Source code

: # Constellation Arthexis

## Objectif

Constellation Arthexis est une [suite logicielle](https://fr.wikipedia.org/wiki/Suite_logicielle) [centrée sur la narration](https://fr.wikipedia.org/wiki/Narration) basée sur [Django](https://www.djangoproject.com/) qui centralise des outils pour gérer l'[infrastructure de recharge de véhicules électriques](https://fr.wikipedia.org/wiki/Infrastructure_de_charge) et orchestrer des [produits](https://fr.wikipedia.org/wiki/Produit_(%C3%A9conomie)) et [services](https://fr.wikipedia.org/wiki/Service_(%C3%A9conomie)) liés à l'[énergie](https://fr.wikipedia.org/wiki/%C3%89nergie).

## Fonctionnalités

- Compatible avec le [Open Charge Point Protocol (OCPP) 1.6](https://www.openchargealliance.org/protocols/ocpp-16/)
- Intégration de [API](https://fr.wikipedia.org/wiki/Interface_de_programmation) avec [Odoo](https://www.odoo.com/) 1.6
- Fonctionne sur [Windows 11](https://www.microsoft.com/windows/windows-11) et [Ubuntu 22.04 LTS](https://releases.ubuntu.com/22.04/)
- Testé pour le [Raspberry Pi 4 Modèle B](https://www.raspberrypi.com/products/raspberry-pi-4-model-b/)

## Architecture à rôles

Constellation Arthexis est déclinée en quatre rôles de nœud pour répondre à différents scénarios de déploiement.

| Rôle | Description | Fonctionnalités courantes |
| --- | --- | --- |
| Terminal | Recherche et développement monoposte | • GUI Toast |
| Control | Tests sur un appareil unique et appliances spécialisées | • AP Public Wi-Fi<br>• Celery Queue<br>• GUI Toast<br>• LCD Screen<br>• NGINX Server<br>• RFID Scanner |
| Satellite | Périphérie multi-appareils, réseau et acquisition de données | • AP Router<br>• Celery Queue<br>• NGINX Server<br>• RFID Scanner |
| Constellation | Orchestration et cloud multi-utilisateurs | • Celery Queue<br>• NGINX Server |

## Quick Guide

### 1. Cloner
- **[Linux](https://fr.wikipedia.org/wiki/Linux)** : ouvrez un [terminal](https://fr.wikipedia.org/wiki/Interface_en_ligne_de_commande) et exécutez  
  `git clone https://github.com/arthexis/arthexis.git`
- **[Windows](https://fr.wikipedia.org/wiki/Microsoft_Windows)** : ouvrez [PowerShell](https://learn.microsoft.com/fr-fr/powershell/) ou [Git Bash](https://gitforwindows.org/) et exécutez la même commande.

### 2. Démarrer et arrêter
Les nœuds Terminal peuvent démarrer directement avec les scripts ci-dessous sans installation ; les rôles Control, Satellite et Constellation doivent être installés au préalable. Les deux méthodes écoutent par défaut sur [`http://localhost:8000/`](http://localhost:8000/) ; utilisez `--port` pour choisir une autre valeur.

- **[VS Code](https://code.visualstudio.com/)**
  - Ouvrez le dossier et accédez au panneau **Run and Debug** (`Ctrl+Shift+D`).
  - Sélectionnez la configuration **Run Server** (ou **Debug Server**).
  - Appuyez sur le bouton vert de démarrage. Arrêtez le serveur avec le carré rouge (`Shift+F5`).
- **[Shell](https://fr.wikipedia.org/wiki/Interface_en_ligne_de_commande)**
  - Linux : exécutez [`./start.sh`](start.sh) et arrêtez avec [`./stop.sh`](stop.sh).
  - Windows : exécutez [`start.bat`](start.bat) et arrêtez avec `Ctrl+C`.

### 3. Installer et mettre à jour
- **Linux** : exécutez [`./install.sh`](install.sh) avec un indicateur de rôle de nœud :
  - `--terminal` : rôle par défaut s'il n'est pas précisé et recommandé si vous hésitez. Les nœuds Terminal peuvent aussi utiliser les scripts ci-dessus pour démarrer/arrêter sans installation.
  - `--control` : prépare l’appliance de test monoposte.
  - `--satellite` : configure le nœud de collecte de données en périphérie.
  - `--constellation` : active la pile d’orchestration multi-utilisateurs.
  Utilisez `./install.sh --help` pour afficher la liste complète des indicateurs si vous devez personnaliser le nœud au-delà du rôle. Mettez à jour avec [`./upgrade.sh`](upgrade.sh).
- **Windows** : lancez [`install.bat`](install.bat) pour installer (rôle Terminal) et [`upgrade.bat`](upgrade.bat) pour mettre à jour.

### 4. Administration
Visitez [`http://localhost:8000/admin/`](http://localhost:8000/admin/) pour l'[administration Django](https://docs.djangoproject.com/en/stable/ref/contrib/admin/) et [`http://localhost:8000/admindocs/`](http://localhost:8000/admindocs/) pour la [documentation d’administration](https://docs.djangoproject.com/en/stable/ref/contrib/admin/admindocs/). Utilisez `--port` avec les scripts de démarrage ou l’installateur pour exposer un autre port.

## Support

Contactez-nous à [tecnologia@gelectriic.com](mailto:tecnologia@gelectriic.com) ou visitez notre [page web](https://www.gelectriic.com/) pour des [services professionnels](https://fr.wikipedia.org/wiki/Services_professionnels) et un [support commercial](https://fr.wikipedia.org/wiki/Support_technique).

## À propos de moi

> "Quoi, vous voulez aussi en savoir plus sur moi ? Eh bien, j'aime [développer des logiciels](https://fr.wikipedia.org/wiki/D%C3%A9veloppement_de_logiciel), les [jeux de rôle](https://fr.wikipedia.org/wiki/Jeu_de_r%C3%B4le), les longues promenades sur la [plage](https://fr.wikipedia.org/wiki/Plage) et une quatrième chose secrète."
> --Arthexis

● What the task requires
In the data above, which lines lie between the line with "GUI Toast |" and the line with "- Linux : exécutez", inclusive? Print those lines exactly and nothing else.

● Result below
| Terminal | Recherche et développement monoposte | • GUI Toast |
| Control | Tests sur un appareil unique et appliances spécialisées | • AP Public Wi-Fi<br>• Celery Queue<br>• GUI Toast<br>• LCD Screen<br>• NGINX Server<br>• RFID Scanner |
| Satellite | Périphérie multi-appareils, réseau et acquisition de données | • AP Router<br>• Celery Queue<br>• NGINX Server<br>• RFID Scanner |
| Constellation | Orchestration et cloud multi-utilisateurs | • Celery Queue<br>• NGINX Server |

## Quick Guide

### 1. Cloner
- **[Linux](https://fr.wikipedia.org/wiki/Linux)** : ouvrez un [terminal](https://fr.wikipedia.org/wiki/Interface_en_ligne_de_commande) et exécutez  
  `git clone https://github.com/arthexis/arthexis.git`
- **[Windows](https://fr.wikipedia.org/wiki/Microsoft_Windows)** : ouvrez [PowerShell](https://learn.microsoft.com/fr-fr/powershell/) ou [Git Bash](https://gitforwindows.org/) et exécutez la même commande.

### 2. Démarrer et arrêter
Les nœuds Terminal peuvent démarrer directement avec les scripts ci-dessous sans installation ; les rôles Control, Satellite et Constellation doivent être installés au préalable. Les deux méthodes écoutent par défaut sur [`http://localhost:8000/`](http://localhost:8000/) ; utilisez `--port` pour choisir une autre valeur.

- **[VS Code](https://code.visualstudio.com/)**
  - Ouvrez le dossier et accédez au panneau **Run and Debug** (`Ctrl+Shift+D`).
  - Sélectionnez la configuration **Run Server** (ou **Debug Server**).
  - Appuyez sur le bouton vert de démarrage. Arrêtez le serveur avec le carré rouge (`Shift+F5`).
- **[Shell](https://fr.wikipedia.org/wiki/Interface_en_ligne_de_commande)**
  - Linux : exécutez [`./start.sh`](start.sh) et arrêtez avec [`./stop.sh`](stop.sh).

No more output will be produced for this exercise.